# RECORDS FOR THE TASK
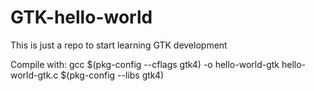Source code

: # GTK-hello-world
This is just a repo to start learning GTK development

Compile with: 
gcc $(pkg-config --cflags gtk4) -o hello-world-gtk hello-world-gtk.c $(pkg-config --libs gtk4)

# WORK INSTRUCTIONS
Print the records above verbatim, minus any pictures.

# SOLVED PROBLEM
Source code

: # GTK-hello-world
This is just a repo to start learning GTK development

Compile with: 
gcc $(pkg-config --cflags gtk4) -o hello-world-gtk hello-world-gtk.c $(pkg-config --libs gtk4)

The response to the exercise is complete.